What is the count of lines in the data that hold the string "noch"? State the number alone.

------

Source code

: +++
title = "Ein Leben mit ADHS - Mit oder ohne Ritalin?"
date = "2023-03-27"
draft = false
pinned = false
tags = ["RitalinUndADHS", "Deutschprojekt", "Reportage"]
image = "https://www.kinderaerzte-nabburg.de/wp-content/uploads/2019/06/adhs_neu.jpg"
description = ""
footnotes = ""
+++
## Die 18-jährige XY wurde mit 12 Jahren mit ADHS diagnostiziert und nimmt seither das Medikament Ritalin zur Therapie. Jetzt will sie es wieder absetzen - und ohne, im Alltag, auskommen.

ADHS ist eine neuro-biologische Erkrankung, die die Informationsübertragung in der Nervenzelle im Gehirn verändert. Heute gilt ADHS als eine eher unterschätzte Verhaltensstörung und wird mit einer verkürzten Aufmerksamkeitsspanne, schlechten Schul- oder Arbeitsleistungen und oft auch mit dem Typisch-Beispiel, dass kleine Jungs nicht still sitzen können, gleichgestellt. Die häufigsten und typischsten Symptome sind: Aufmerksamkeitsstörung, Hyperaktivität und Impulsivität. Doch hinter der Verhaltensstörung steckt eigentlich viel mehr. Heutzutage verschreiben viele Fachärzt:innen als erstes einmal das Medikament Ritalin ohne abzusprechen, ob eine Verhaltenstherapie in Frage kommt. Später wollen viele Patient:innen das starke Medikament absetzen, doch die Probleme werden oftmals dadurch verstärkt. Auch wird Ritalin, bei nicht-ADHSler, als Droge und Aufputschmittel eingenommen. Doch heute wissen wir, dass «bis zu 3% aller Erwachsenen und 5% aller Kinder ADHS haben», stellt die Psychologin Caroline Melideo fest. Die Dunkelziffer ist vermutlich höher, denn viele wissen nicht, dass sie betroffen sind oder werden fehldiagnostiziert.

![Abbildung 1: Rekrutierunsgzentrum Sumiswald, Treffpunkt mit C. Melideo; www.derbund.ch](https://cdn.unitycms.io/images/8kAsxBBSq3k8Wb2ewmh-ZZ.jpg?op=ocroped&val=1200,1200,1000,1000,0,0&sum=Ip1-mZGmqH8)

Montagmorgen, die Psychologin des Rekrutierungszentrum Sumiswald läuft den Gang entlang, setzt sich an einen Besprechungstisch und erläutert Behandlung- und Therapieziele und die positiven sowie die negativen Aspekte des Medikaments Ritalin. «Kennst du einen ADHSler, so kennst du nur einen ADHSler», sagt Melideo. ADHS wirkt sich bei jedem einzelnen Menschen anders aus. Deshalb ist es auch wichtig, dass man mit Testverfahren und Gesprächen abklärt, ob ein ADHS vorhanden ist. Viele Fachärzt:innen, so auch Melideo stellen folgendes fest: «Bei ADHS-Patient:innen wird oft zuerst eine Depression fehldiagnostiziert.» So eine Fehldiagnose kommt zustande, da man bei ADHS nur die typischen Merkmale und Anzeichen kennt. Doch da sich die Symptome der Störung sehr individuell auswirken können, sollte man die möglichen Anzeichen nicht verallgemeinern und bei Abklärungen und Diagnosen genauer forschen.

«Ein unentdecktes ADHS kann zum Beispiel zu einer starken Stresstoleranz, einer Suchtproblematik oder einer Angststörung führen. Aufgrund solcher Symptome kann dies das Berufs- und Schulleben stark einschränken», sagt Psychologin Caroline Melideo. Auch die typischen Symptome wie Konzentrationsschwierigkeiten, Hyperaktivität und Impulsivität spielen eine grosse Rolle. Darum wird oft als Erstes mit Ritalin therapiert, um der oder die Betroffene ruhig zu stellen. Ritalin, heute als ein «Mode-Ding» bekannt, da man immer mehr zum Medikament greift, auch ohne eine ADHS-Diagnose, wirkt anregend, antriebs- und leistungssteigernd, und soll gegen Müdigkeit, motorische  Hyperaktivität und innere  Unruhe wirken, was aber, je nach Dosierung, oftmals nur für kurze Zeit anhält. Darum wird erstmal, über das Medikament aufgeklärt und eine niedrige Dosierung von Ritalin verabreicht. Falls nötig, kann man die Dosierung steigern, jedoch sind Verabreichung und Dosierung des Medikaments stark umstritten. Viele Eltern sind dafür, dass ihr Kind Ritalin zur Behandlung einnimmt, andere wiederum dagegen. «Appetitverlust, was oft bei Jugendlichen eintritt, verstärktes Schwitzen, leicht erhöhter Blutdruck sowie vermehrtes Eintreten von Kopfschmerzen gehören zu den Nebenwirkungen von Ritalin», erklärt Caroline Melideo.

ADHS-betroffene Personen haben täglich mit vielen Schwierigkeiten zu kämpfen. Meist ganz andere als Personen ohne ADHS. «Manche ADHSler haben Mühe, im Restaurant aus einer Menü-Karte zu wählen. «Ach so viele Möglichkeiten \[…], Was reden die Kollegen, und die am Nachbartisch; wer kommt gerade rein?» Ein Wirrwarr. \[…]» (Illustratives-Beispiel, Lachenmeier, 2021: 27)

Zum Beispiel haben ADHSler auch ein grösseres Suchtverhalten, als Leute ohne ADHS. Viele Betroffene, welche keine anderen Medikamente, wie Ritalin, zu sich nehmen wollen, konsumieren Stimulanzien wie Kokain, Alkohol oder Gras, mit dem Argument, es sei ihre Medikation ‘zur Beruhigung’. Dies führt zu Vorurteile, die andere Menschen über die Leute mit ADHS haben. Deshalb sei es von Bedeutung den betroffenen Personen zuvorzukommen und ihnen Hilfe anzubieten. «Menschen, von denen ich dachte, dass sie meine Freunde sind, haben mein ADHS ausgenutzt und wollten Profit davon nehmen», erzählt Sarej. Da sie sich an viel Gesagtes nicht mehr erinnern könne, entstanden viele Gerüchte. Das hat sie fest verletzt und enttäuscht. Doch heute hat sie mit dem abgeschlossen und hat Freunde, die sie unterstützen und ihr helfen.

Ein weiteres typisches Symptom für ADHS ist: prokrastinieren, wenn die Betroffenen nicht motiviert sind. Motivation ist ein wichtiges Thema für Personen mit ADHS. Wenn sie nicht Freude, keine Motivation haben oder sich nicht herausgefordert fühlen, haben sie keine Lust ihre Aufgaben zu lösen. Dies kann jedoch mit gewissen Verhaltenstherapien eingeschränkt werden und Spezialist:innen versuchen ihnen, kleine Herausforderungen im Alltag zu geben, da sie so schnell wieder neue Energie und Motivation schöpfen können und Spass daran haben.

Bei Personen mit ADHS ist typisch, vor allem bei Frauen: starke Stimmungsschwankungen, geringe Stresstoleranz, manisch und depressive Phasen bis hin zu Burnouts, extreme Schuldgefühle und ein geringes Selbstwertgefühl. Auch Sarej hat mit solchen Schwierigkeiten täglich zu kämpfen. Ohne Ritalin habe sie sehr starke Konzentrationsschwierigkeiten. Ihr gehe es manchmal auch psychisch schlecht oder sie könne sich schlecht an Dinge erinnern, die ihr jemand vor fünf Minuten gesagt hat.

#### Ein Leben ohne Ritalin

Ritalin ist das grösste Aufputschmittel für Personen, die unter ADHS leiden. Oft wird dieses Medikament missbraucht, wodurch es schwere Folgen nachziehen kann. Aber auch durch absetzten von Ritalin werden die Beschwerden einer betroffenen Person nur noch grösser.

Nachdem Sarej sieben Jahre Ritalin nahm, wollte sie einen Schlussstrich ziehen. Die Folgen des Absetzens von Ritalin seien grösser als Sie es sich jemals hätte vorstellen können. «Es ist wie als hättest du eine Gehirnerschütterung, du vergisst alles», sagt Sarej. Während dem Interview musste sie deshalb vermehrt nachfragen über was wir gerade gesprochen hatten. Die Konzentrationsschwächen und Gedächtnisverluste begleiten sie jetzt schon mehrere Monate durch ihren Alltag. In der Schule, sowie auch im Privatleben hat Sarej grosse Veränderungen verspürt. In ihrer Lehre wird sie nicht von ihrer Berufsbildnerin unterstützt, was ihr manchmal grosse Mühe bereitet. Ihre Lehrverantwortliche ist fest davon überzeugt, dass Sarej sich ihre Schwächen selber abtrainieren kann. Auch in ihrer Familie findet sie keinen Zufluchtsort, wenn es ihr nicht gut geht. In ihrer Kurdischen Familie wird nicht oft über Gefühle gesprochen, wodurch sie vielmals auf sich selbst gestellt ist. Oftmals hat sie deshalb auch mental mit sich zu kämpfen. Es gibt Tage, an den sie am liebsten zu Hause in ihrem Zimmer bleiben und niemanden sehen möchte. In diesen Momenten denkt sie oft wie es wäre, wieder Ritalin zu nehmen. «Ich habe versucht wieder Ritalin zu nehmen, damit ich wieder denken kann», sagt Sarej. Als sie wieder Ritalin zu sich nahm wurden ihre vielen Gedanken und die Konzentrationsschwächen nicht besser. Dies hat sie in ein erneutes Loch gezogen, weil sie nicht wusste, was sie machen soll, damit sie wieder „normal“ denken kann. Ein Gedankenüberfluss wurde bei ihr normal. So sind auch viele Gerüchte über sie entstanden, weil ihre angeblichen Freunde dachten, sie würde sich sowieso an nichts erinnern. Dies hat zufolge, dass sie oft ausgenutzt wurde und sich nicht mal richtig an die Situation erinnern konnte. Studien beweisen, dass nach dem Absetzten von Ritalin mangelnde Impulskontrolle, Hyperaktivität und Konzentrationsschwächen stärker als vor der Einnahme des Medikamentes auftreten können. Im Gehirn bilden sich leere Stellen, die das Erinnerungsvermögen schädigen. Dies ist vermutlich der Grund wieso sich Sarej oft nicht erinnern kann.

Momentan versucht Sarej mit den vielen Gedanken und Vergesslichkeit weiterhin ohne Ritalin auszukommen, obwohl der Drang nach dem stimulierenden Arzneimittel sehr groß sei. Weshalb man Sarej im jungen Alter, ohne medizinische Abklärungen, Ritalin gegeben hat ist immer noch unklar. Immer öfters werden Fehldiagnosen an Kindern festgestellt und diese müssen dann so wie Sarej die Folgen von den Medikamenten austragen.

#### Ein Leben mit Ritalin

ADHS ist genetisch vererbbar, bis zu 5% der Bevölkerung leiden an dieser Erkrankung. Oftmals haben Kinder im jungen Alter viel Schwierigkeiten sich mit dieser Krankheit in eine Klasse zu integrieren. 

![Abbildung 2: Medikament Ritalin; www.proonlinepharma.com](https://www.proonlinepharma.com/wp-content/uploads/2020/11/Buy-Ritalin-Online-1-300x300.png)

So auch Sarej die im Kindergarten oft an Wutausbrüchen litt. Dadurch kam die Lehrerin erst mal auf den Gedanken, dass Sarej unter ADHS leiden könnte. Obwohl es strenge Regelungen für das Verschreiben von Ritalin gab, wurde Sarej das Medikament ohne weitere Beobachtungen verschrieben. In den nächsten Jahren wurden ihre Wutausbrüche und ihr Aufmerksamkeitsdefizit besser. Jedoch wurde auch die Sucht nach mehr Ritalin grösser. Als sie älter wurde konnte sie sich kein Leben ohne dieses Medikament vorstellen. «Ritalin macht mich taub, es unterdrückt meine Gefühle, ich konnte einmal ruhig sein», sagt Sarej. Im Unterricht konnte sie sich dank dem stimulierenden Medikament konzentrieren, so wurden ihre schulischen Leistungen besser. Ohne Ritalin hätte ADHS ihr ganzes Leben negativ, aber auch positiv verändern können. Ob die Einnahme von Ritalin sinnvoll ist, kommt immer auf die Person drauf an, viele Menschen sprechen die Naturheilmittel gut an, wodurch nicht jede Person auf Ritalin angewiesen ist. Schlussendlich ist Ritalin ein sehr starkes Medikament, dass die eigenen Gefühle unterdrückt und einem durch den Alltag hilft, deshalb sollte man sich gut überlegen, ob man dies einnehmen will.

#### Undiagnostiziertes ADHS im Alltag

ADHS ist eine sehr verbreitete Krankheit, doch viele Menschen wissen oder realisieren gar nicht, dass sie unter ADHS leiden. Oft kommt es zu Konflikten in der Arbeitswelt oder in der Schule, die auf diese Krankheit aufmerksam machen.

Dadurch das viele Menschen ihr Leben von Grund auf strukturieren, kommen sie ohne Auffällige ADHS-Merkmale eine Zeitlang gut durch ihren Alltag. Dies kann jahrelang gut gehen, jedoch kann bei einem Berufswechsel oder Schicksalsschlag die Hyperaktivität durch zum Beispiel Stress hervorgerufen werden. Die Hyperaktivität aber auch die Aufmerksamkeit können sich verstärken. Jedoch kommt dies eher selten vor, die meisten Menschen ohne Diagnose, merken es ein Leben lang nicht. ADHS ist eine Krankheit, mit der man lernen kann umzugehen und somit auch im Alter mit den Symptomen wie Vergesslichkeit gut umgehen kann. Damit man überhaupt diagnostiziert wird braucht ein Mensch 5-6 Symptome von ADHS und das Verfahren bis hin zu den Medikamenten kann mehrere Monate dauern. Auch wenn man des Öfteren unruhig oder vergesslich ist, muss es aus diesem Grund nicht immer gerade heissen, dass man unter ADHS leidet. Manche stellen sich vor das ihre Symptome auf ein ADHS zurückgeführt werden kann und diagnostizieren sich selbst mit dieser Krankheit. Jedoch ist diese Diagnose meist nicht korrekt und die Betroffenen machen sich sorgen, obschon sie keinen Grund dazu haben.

------

Response to this exercise
2